Photon-photon (\(\gamma\gamma\)) interactions play an important role in the Standard Model (SM) of particle physics. A prominent example is the Higgs boson discovery at the Large Hadron Collider (LHC), where the \(\gamma\gamma\) channel served as a primary discovery mode.
It is fascinating to realize that \(\gamma\gamma\) interactions, and, in particular, the light-by-light (LbL) scattering, are effects of purely quantum origin. In classical electrodynamics, the linearity of Maxwell's equations precludes such processes from occurring.
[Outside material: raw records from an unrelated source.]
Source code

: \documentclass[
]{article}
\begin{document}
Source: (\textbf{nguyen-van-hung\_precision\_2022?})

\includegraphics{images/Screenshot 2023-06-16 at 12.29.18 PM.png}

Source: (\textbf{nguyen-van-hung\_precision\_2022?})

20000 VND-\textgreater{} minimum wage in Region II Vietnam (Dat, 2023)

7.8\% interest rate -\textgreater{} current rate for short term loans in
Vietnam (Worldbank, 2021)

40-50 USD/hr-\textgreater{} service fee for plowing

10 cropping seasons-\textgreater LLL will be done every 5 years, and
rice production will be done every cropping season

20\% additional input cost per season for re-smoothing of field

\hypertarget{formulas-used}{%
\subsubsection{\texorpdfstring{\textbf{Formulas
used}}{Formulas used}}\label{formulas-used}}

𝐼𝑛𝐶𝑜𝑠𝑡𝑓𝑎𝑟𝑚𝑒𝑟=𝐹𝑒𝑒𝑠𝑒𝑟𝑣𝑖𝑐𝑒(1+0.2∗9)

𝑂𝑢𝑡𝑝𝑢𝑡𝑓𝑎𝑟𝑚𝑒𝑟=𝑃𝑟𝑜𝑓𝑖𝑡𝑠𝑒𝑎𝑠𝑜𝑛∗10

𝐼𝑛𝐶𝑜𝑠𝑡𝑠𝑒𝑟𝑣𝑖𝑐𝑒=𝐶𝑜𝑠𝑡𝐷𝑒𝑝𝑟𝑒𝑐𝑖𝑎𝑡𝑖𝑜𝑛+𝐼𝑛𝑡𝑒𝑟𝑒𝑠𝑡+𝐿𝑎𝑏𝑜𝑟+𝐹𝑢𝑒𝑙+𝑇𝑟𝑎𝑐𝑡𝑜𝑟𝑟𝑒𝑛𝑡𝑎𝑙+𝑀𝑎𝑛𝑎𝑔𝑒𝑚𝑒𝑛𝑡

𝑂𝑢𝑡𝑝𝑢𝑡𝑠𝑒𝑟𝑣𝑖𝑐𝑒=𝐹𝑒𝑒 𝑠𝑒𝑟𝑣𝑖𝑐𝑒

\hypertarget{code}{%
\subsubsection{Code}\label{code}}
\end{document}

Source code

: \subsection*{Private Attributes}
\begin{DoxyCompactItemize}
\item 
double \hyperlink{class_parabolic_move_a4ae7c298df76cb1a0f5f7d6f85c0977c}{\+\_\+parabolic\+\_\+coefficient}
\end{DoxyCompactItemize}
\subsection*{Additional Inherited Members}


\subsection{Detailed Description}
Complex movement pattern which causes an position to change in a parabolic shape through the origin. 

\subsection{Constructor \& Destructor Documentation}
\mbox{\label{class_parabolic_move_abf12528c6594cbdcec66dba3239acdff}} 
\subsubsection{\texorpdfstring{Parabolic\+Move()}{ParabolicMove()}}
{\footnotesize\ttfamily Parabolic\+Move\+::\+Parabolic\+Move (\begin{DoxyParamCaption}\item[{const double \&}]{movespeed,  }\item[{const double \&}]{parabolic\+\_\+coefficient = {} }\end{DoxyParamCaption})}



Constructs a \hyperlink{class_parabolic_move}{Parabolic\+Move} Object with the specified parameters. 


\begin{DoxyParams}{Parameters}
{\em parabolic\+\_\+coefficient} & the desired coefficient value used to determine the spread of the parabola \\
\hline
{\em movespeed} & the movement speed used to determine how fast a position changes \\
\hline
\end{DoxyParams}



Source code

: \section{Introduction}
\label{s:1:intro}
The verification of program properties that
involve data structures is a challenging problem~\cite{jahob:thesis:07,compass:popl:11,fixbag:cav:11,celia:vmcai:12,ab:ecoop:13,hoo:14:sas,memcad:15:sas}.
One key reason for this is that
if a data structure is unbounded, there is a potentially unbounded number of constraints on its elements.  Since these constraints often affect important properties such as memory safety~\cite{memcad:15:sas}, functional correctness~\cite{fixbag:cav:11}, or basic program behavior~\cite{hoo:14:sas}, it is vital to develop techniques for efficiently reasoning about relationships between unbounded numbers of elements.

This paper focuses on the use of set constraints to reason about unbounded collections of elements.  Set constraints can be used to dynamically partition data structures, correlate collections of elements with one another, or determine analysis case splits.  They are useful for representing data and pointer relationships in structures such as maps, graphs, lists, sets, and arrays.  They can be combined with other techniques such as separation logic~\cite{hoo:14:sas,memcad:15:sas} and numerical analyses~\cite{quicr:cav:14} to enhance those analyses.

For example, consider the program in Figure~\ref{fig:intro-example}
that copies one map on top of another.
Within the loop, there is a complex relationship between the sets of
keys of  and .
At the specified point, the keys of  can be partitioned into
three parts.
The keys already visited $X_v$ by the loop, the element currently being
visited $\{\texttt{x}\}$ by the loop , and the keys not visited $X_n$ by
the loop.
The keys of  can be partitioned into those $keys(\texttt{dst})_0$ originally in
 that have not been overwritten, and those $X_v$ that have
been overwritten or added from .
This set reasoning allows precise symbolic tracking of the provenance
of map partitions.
In the SM, the LbL scattering arises dynamically through the quantum loops of charged particles, as illustrated in the figure below.
A precise calculation of these effects in the SM is, however, not always straightforward - a major obstacle is posed by the non-perturbative nature of the strong interaction, described by quantum chromodynamics (QCD).
In recent years, the need for a detailed understanding of the QCD contribution to LbL scattering has been prompted from different directions:
- The very recent measurement of the muon's anomalous magnetic moment \(a_\mu = \frac{1}{2} (g-2)_\mu\) at Fermilab, which increases the tension between the experimental value and its SM prediction to 4.2 standard deviations, and ongoing further measurements at Fermilab and J-PARC, which call for a higher precision on the hadronic LbL contribution to \((g-2)_\mu\) in order to stringently test the SM calculation,
- The recent development of dispersion relations for the computation of the hadronic LbL contribution to \((g-2)_\mu\), which require precision data of meson transition form factors as input and which - in turn - allow for unique probes of hadron structure,
- The discovery of exotic XYZ states in the charmonium sector of QCD, and an extraction of their properties through hidden-flavor decays, which hinges upon information coming from γγ-fusion processes in light meson systems,
- The first direct observation of LbL scattering at the LHC, opening a new venue for testing the SM and beyond,
- The increasingly intensified searches for axion-like particles (ALPs) and dark sector particles, stimulated by the mounting evidence from astrophysics and cosmology for physics beyond the SM, and by the possible discovery of a new light boson.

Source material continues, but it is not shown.